Все молчат. Вскоре подъехал грузовик. Шофер (наверное, он же и киномеханик) из кузова вынес узкопленочный киноаппарат и черные динамики с проводами. Через несколько минут раздалась знакомая увертюра Исаака Осиповича Дунаевского из довоенного кинофильма «Дети капитана Гранта». Мне показалось, что, слушая эту бодрую музыку, с лиц, стоящих рядом со мной людей, начала уходить накопившаяся за годы злость и усталость. Мощные, волнующие душу звуки большого оркестра подняли настроение собравшихся, еще не забывших об ужасе потерь и горестях, принесенных недавней войной. Затем на экране - уцелевшей побеленной стене разрушенного дома - замелькали кадры украинского киножурнала «Новости дня». Оживление у зрителей вызвал эпизод, как киевляне тут, на Крещатике, разбирают руины сгоревших зданий. Раздались восторженные реплики: «Надо, ж, цэ наш Степан!», «Дивись, сусiдка Клава!». Бесплатный киносеанс завершился киножурналом о суде над главарями фашистской Германии в немецком Нюрнберге...
Уже было поздно. Хорошо зная ангельский характер Любы, я знал, как она беспокоится за меня. Пришлось прибавить шагу. Только с Саксаганской завернул в переулок Заливчего, у проходной увидел одинокую фигурку дорогой Любы. Она со слезами бросилась ко мне:
- Где можно так долго гулять? Не знала, что и думать, - корила меня тётя.
А я готов был провалиться сквозь землю, что заставил Любу так переживать. За нами охранник запер двери проходной на тяжёлый засов.

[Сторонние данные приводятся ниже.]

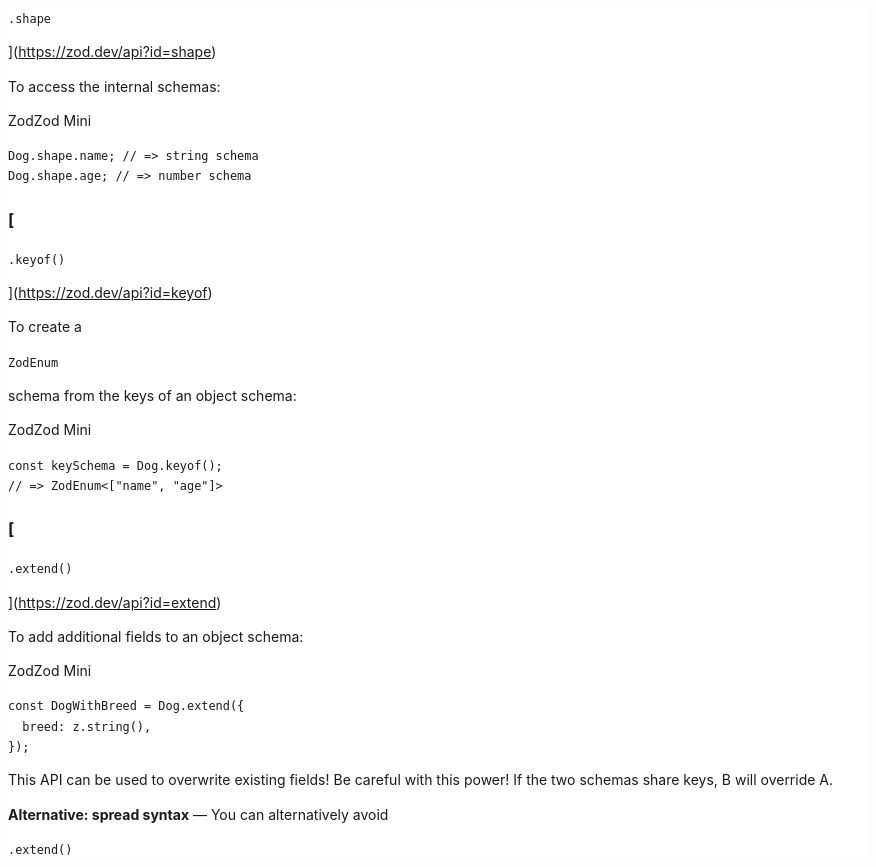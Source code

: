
 ```
.shape
```

](https://zod.dev/api?id=shape)

To access the internal schemas:

ZodZod Mini

```
Dog.shape.name; // => string schema
Dog.shape.age; // => number schema
```

### [

```
.keyof()
```

](https://zod.dev/api?id=keyof)

To create a

```
ZodEnum
```

schema from the keys of an object schema:

ZodZod Mini

```
const keySchema = Dog.keyof();
// => ZodEnum<["name", "age"]>
```

### [

```
.extend()
```

](https://zod.dev/api?id=extend)

To add additional fields to an object schema:

ZodZod Mini

```
const DogWithBreed = Dog.extend({
  breed: z.string(),
});
```

This API can be used to overwrite existing fields! Be careful with this power! If the two schemas share keys, B will override A.

**Alternative: spread syntax** — You can alternatively avoid

```
.extend()
```
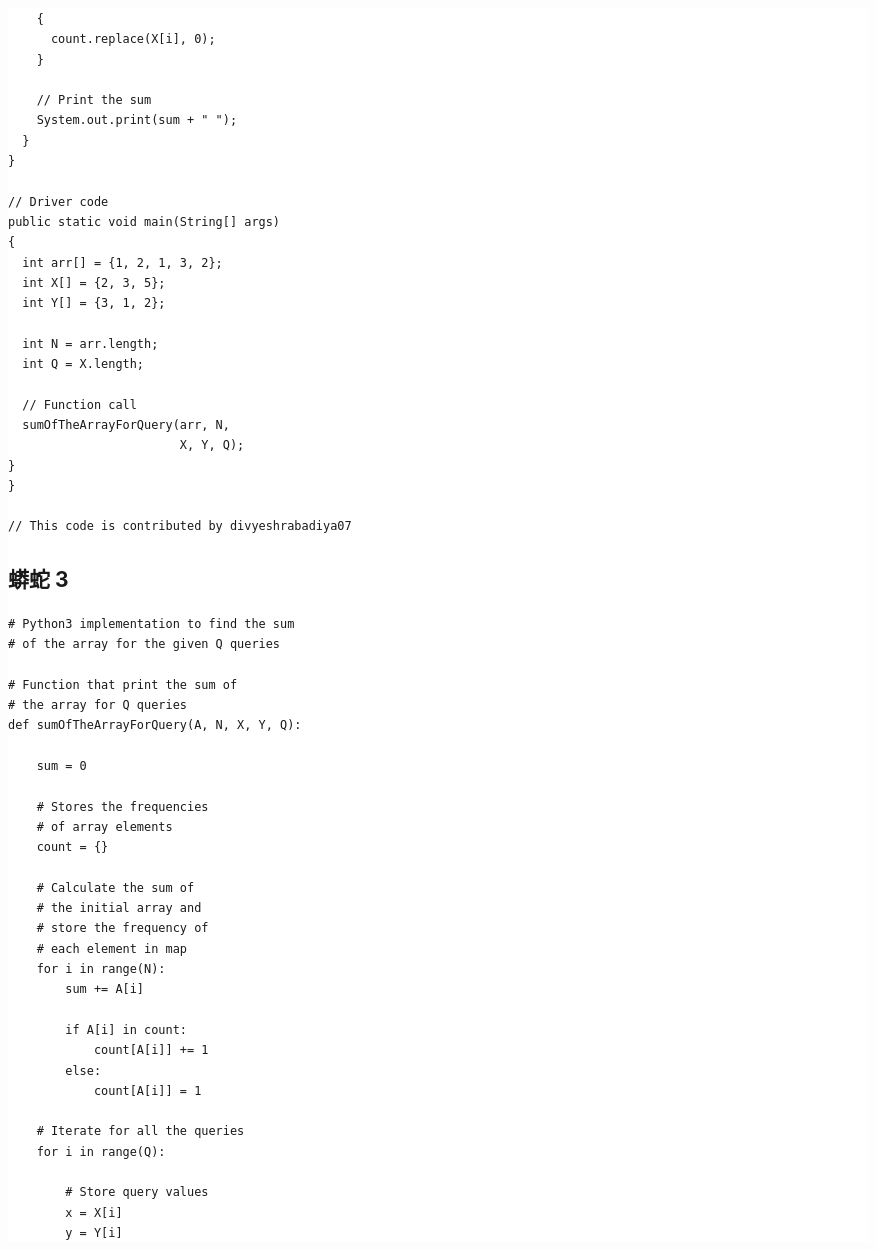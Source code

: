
 ```
    {
      count.replace(X[i], 0);
    }

    // Print the sum
    System.out.print(sum + " ");
  }
}

// Driver code
public static void main(String[] args)
{
  int arr[] = {1, 2, 1, 3, 2};
  int X[] = {2, 3, 5};
  int Y[] = {3, 1, 2};

  int N = arr.length;
  int Q = X.length;

  // Function call
  sumOfTheArrayForQuery(arr, N,
                        X, Y, Q);
}
}

// This code is contributed by divyeshrabadiya07
```

## 蟒蛇 3

```
# Python3 implementation to find the sum
# of the array for the given Q queries

# Function that print the sum of
# the array for Q queries
def sumOfTheArrayForQuery(A, N, X, Y, Q):

    sum = 0

    # Stores the frequencies
    # of array elements
    count = {}

    # Calculate the sum of
    # the initial array and
    # store the frequency of
    # each element in map
    for i in range(N):
        sum += A[i]

        if A[i] in count:
            count[A[i]] += 1
        else:
            count[A[i]] = 1

    # Iterate for all the queries
    for i in range(Q):

        # Store query values
        x = X[i]
        y = Y[i]

```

Дядя, увидев меня, недовольно покачал головой, но ничего не сказал. На столе в кастрюле, укрытой теплым платком, меня ожидал ужин. Картофельное пюре с булкой запил сладким чаем из термоса. Люба, довольная, что я сыт, села рядом и спросила, где был, что видел и почему так поздно пришел? Эти вопросы также заинтересовали Аврума Ицковича, и он присел к столу. Я в нескольких словах «отчитался» о знакомстве с городом, а чуть поподробней объяснил, почему задержался на Крещатике в «открытом кинотеатре».
- А ты знаешь, Изя, - заметил дядя, - на том самом месте, где ты смотрел кино, до революции стояла караимская синагога. Тогда в городе было много синагог. А теперь -только одна. Ведь все мои родня и «хаверим» (друзья, евр.), все евреи, что остались при немцах, были расстреляны. (О страшной трагедии в Бабьем Яру, которая случилась осенью 1941 года в Киеве, я узнал лишь через два десятка лет). И эвакуированные вернулись далеко не все... Одним словом, «цорэс» (беда, идиш.). Но что делать, Ицик-спыцык? Пока есть силы, надо дальше жить, молиться и работать.
Люба постелила мне на столе, я помыл в тазике ноги, разделся и лег. Но впечатления от первого дня, проведенного в Киеве, были настолько сильны, что запомнились на всю жизнь.